Pidhrushna married Oleksiy Kayda on 26 May 2013. Kayda is a member of Verkhovna Rada (Ukraine's parliament) for the party Svoboda. According to Pidhrushna, her husband was attacked in December 2013 by "provocateurs" during the Euromaidan demonstrations. In October 2016 she declared that they divorced.

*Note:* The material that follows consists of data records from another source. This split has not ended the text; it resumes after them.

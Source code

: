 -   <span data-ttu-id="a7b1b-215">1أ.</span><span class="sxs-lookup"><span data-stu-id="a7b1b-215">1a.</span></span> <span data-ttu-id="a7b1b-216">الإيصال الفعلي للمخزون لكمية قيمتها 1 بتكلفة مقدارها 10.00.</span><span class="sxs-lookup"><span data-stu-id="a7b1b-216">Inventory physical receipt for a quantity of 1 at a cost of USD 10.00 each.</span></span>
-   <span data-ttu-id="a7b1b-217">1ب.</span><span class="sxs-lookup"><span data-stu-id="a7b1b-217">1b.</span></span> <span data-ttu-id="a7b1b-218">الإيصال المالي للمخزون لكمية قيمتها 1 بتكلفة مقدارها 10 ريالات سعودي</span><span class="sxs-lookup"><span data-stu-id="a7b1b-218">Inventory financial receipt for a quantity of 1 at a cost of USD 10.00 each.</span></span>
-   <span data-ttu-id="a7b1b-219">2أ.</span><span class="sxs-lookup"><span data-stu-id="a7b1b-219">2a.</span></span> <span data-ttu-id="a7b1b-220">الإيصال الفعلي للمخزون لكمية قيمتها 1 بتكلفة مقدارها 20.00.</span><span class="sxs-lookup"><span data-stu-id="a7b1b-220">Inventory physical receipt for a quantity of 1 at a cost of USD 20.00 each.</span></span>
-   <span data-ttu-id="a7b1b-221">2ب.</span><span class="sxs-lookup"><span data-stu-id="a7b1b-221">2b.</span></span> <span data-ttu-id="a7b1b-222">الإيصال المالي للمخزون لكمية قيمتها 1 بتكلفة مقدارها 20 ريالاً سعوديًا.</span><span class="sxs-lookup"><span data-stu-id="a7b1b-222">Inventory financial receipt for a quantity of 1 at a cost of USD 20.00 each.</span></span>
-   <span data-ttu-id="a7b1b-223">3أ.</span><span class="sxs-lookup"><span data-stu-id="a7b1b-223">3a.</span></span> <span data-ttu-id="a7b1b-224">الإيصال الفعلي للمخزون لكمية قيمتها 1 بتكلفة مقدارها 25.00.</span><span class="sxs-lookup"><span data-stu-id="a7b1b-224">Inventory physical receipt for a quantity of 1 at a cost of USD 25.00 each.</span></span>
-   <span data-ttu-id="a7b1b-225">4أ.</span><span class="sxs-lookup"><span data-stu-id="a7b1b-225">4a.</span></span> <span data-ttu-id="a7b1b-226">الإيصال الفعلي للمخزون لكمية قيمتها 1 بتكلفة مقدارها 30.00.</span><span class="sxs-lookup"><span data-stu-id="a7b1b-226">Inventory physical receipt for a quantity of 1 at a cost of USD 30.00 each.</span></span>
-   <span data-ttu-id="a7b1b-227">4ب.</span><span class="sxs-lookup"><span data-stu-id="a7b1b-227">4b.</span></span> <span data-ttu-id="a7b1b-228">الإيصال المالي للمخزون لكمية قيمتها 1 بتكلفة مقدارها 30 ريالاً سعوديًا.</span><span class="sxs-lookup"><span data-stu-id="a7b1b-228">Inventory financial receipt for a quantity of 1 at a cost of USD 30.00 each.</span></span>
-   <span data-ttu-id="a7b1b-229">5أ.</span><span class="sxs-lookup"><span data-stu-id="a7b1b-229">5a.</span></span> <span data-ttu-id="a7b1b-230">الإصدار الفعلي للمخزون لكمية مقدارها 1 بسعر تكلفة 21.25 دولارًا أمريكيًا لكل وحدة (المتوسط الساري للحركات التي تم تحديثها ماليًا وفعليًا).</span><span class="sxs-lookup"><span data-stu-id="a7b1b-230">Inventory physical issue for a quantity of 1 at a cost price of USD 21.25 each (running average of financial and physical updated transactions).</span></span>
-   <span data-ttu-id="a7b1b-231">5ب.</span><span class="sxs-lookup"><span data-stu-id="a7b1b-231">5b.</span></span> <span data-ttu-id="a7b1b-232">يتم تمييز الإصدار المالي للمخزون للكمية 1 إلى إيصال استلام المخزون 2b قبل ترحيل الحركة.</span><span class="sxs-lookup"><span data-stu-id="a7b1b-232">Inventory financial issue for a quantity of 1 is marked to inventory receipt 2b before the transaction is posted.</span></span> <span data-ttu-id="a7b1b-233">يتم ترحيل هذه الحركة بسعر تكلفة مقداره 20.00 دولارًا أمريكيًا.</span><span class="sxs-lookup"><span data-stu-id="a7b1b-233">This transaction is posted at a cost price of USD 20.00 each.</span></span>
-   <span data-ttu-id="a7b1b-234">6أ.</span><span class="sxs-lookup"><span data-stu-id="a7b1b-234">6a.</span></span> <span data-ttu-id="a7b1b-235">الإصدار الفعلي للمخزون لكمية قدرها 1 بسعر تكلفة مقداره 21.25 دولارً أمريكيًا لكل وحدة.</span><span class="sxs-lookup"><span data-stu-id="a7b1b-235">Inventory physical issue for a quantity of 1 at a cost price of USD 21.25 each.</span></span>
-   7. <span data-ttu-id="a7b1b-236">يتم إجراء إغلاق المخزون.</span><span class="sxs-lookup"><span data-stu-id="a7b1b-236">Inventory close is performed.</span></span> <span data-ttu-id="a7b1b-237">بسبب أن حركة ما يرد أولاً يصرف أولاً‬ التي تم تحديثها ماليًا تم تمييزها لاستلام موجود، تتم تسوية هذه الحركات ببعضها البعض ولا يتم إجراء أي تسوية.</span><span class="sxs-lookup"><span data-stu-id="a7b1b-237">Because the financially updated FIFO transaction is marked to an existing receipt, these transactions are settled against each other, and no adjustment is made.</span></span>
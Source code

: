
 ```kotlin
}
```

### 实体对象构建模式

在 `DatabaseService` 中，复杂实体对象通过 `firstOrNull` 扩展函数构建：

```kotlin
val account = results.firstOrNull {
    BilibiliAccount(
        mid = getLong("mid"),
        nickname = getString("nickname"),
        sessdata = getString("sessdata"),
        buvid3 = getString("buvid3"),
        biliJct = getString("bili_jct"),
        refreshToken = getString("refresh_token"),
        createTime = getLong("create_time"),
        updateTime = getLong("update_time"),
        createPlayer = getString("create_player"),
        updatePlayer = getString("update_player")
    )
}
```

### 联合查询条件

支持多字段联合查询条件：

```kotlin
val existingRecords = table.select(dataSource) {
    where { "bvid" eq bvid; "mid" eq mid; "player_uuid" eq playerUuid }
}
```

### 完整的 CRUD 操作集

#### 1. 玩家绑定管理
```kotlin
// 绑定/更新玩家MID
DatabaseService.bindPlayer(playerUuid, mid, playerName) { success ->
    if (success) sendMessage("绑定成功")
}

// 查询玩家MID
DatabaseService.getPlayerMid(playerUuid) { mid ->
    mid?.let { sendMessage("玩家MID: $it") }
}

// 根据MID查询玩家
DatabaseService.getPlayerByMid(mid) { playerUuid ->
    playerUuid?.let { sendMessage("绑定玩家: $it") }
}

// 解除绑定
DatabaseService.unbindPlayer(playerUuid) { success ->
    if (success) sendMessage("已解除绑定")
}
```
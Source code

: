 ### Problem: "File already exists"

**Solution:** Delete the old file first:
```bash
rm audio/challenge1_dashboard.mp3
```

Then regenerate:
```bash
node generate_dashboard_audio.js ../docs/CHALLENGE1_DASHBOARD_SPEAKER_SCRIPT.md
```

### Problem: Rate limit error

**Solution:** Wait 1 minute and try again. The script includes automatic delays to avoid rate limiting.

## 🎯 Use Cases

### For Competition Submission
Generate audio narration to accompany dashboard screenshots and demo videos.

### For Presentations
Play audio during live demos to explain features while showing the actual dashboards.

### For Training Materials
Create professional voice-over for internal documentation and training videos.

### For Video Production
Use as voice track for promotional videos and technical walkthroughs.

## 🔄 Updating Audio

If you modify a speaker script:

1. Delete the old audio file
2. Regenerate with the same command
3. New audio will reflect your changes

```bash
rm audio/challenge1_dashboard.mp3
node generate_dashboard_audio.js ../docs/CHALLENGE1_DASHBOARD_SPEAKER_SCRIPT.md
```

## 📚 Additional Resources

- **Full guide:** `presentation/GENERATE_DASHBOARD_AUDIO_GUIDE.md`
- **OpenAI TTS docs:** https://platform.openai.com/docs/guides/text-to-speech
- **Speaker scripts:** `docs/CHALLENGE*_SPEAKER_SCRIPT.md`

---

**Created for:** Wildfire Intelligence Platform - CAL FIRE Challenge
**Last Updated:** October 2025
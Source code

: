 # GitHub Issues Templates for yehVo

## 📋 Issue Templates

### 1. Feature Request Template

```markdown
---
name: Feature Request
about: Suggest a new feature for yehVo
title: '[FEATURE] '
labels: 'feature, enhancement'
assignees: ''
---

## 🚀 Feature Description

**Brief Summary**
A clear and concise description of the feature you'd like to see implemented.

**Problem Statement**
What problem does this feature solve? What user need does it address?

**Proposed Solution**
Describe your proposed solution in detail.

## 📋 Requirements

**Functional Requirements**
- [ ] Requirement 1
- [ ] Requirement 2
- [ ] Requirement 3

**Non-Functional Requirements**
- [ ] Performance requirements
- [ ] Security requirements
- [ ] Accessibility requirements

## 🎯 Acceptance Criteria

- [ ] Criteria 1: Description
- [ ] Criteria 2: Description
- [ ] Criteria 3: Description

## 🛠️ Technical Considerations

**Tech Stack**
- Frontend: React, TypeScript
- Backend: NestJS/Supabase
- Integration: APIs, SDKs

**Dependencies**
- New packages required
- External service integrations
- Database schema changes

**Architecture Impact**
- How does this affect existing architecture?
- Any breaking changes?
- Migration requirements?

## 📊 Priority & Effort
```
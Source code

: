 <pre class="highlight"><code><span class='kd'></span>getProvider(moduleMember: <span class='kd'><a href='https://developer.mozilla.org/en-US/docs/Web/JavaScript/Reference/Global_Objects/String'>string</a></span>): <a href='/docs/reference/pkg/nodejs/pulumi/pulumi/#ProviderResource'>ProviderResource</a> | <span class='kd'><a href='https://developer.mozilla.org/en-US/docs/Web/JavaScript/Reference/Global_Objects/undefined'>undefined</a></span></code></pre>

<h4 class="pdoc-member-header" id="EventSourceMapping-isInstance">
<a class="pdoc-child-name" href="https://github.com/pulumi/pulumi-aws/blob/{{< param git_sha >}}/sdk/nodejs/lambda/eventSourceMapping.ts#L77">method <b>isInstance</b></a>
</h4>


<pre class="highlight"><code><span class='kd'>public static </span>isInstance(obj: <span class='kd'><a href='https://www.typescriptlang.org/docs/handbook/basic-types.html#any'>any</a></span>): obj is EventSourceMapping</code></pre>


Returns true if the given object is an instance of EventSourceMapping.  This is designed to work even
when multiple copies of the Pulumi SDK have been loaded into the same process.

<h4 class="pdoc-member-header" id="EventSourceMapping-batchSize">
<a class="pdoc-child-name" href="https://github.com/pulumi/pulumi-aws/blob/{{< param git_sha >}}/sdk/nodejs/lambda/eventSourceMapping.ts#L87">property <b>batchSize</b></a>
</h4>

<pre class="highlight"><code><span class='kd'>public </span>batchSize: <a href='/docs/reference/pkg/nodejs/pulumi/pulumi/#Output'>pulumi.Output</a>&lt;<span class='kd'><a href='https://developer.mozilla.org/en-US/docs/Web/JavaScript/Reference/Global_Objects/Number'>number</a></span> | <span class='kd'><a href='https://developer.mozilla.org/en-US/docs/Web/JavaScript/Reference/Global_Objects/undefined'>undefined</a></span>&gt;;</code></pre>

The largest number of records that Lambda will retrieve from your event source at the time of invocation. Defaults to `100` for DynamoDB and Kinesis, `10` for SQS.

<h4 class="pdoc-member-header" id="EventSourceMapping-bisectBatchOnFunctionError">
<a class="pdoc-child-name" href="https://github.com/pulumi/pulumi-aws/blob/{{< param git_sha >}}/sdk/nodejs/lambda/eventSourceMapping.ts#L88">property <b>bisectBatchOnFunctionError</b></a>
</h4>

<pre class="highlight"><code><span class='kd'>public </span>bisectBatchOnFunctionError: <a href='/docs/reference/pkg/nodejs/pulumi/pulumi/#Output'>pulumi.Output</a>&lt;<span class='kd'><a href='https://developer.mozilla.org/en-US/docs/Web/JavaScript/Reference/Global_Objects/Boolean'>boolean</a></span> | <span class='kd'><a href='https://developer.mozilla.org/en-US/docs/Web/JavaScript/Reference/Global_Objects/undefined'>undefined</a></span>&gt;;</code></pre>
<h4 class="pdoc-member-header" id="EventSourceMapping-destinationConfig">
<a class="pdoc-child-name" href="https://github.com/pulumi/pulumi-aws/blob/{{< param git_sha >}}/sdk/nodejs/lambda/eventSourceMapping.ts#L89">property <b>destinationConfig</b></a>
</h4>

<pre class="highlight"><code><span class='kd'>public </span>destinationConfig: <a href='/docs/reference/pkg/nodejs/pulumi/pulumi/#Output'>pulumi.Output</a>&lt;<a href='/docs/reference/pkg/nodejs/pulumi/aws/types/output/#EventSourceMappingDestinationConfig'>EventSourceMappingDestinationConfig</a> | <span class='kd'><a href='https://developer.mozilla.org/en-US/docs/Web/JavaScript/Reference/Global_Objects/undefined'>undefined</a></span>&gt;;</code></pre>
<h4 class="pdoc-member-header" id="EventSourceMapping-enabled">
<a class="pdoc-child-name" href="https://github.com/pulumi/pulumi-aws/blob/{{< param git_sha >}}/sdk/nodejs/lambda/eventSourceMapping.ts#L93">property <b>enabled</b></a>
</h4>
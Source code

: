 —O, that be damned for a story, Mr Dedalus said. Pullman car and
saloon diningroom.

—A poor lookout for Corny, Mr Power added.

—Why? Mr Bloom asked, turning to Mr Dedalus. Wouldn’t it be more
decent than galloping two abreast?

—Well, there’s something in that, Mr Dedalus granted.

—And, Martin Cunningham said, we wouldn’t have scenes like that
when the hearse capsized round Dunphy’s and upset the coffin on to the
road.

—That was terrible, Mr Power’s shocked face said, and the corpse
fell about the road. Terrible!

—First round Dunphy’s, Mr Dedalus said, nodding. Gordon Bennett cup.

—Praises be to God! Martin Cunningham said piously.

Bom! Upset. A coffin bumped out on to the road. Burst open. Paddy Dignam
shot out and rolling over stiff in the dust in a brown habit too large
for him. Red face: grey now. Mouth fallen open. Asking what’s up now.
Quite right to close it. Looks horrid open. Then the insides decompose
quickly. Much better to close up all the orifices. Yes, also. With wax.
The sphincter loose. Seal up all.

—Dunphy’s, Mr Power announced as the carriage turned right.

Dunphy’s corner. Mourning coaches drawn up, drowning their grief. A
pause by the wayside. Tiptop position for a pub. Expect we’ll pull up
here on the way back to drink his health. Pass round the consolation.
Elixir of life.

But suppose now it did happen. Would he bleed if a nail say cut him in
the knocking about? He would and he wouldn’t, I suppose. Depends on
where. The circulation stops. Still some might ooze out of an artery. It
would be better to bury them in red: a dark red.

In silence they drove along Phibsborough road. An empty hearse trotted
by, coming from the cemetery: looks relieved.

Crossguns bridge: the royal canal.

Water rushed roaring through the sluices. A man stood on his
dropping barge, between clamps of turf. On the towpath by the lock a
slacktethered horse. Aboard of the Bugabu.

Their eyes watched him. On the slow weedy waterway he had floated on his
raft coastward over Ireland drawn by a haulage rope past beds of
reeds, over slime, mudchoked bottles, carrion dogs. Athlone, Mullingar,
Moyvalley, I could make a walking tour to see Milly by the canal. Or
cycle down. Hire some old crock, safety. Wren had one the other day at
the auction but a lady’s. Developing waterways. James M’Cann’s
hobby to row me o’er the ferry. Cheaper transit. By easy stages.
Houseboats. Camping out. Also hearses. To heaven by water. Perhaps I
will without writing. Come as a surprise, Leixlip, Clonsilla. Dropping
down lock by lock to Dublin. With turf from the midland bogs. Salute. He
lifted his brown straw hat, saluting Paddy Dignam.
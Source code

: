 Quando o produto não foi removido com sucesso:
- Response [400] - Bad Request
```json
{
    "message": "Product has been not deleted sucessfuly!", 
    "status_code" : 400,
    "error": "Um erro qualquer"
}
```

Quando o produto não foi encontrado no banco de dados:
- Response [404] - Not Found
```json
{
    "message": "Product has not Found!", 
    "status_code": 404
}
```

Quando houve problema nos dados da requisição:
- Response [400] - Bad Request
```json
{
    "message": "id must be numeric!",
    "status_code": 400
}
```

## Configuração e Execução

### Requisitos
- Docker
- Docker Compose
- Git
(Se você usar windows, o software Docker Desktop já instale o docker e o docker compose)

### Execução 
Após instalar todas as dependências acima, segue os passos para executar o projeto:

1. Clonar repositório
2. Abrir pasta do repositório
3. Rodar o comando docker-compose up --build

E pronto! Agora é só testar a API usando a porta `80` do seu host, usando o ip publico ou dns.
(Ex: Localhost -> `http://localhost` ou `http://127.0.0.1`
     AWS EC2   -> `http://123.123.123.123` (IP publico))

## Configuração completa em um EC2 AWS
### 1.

During the awarding ceremony after her victory in the women's relay in Hochfilzen on 8 December 2013, she and other Ukrainian biathletes shouted "For Maidan". Pidhrushna gained at a news conference after her women's relay victory at the 2014 Winter Olympics a minute's silence in memory of the people who died in Kyiv in the February 2014 Euromaidan riots.

In summer 2021 Pidhrushna married the second time, with former Ukrainian cross-country skier Ivan Bilosiuk, but in January 2025 she declared that they divorced.